■ EXERCISE AIM ■
What number of lines in the listing contain "dxyt"? Answer with that number only.
──────────
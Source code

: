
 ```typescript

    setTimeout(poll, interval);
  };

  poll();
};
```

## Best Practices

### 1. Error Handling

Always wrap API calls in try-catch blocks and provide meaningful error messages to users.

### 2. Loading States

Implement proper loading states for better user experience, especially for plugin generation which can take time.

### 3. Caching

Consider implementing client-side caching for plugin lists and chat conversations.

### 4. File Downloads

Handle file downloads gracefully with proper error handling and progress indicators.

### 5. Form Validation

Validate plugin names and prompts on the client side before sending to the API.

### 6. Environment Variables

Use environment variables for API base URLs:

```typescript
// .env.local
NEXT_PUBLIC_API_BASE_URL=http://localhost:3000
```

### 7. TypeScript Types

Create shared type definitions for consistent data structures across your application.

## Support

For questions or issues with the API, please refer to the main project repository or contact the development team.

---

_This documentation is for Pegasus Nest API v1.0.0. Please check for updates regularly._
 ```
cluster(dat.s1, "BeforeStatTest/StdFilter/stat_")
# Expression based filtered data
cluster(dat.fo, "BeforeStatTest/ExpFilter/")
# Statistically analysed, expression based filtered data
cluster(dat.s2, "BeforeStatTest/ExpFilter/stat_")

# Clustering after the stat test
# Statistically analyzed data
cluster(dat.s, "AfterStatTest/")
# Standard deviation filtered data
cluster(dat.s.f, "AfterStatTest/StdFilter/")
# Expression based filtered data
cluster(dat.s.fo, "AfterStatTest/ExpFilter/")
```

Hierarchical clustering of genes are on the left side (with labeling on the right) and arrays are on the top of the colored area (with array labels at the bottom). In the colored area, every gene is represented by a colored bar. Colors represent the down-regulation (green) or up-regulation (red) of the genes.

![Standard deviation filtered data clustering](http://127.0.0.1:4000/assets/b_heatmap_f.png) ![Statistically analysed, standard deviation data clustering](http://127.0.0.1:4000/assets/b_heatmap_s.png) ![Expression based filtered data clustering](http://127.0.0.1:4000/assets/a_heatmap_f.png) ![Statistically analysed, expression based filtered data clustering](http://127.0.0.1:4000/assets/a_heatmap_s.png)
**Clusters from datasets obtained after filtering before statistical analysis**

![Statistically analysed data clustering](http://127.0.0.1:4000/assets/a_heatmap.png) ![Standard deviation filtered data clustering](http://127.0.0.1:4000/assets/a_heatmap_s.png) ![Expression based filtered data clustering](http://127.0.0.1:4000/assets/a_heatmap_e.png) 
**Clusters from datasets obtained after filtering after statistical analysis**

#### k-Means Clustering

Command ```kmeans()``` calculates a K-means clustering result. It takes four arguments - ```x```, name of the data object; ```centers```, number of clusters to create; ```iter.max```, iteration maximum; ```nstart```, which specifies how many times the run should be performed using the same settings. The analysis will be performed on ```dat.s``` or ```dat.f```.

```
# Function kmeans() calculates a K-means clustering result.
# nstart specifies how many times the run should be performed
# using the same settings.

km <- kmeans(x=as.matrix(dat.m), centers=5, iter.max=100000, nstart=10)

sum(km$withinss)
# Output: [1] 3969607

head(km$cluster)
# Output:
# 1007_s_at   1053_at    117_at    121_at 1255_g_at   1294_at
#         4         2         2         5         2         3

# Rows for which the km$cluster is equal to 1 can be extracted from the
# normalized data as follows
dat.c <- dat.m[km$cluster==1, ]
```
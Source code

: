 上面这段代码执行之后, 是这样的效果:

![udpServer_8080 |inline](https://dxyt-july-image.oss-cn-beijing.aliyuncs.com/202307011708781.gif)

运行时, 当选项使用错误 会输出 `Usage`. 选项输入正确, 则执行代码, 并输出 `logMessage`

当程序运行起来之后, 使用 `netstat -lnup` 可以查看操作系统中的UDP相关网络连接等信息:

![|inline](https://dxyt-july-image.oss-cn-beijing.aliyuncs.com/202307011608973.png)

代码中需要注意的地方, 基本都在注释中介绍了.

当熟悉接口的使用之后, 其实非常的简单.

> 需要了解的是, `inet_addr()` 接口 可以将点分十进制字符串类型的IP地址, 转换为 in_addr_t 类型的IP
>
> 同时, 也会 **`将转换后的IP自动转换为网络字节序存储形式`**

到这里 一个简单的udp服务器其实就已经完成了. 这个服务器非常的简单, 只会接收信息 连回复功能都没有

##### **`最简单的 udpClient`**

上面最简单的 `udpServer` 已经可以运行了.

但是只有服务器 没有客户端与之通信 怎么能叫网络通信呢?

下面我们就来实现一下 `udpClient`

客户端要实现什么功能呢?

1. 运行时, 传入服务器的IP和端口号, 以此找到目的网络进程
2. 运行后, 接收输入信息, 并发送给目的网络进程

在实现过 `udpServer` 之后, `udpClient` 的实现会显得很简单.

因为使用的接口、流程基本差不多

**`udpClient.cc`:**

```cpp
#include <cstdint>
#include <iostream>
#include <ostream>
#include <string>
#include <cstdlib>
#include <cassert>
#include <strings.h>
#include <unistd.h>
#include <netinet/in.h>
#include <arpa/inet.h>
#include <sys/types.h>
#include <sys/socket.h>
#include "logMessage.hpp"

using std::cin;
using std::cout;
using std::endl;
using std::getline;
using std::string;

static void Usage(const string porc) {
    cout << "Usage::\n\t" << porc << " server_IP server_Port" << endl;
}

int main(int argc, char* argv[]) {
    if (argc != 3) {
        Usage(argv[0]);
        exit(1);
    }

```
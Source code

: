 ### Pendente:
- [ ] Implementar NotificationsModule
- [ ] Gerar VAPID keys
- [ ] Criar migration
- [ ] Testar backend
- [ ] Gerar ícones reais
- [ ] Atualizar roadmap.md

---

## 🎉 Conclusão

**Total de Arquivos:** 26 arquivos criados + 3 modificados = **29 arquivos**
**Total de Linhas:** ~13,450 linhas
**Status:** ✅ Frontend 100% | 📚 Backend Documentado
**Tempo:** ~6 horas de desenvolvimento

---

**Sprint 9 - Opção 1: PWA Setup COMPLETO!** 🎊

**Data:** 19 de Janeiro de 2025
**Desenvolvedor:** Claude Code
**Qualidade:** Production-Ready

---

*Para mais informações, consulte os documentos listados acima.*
──────────
■ SOLUTION TO THIS PROBLEM ■
2